Investors need to tread carefully with companies on London’s lightly regulated junior market but I’ve found no glaring ‘red flags’ in Versarien’s accounts or in its directors’ backgrounds, which is a good start.

Chief executive Neill Ricketts and finance director Christopher Leigh were both previously with another AIM-listed firm, Elektron Technology. Ricketts was a divisional managing director, who, according to Elektron, “successfully turned around a number of underperforming businesses.” He departed when the group changed its strategic focus and divisional structure, as did Leigh, who had been Elektron’s finance director for 18 years.

From unpromising to exciting

At the time of its admission to AIM, Versarien, which had no revenue in its prior financial year, acquired a subsidiary of Elektron from the division Ricketts had managed. Some details of this and further acquisitions Versarien has made are shown in the table below.

Acquired company Date of acquisition Price of acquisition (£m) Revenue in year prior to acquisition (£m)
Total Carbide Jun 2013 2.28 3.84
2-DTech (85%) May 2014 0.44 0 or negligible
Custom Systems Feb 2015 0.21 3.60
AAC Cyroma Oct 2016 1.70 4.27
Cambridge Graphene (85%) Jan 2017 0.17 0 or negligible
TOTAL 4.80 11.71

Given the total £11.71m of the revenue-generating businesses it has acquired, it’s a little disappointing to find that group revenue for its last financial year (to 31 March) was just £5.93m, on which it made a £2.2m loss. Somewhat unpromising, it has to be said.

However, the aforementioned partnerships with a global consumer goods company and a chemical major relate not to the more mature businesses but to the commercialisation of the production of graphene by 2-DTech, a spin-out from the University of Manchester, which Versarien acquired 85% of for £0.44m.

In its latest half-year results (to 30 September), it reported a jump in revenue to £2.2m in its graphene and plastic products division from just £17,000 in the same period of the prior year.

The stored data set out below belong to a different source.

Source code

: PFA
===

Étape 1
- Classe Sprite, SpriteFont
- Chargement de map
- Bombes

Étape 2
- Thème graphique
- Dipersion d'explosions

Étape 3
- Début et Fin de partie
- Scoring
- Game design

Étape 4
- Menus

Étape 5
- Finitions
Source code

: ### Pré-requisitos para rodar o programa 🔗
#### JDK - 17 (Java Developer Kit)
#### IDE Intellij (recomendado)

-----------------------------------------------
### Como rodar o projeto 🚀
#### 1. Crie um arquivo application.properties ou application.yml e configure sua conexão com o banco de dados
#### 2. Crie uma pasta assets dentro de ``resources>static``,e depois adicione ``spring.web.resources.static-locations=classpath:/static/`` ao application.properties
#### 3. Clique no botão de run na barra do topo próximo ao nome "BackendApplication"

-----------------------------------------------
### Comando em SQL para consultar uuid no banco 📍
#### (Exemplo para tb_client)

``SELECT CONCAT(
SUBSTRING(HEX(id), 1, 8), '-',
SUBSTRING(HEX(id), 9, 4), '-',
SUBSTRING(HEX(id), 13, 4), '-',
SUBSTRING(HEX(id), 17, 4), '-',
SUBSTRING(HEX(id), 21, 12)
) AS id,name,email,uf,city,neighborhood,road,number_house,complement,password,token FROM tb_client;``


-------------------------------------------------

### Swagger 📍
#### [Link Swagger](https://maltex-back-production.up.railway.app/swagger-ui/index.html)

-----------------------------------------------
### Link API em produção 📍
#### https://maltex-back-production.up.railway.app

It’s the commercial potential of graphene, as evidenced by the keen interest of diverse multinational companies since the half-year end, which has got investors excited.

What price to pay?

While, some of Versarien’s businesses appear to be fairly humdrum, I believe the commercial opportunity for graphene is genuinely significant. But what price would I be willing to pay to participate in such an opportunity?

My rule of thumb for this type of higher-risk/potential-high-reward proposition is to pay no more than 10 times current sales. Annualising Versarien’s H1 revenue gives £8.76m, so multiplied by 10 gives a market cap of £87.6m or 59p a share. Therefore, I’d rate the stock a ‘buy’ at up to 59p.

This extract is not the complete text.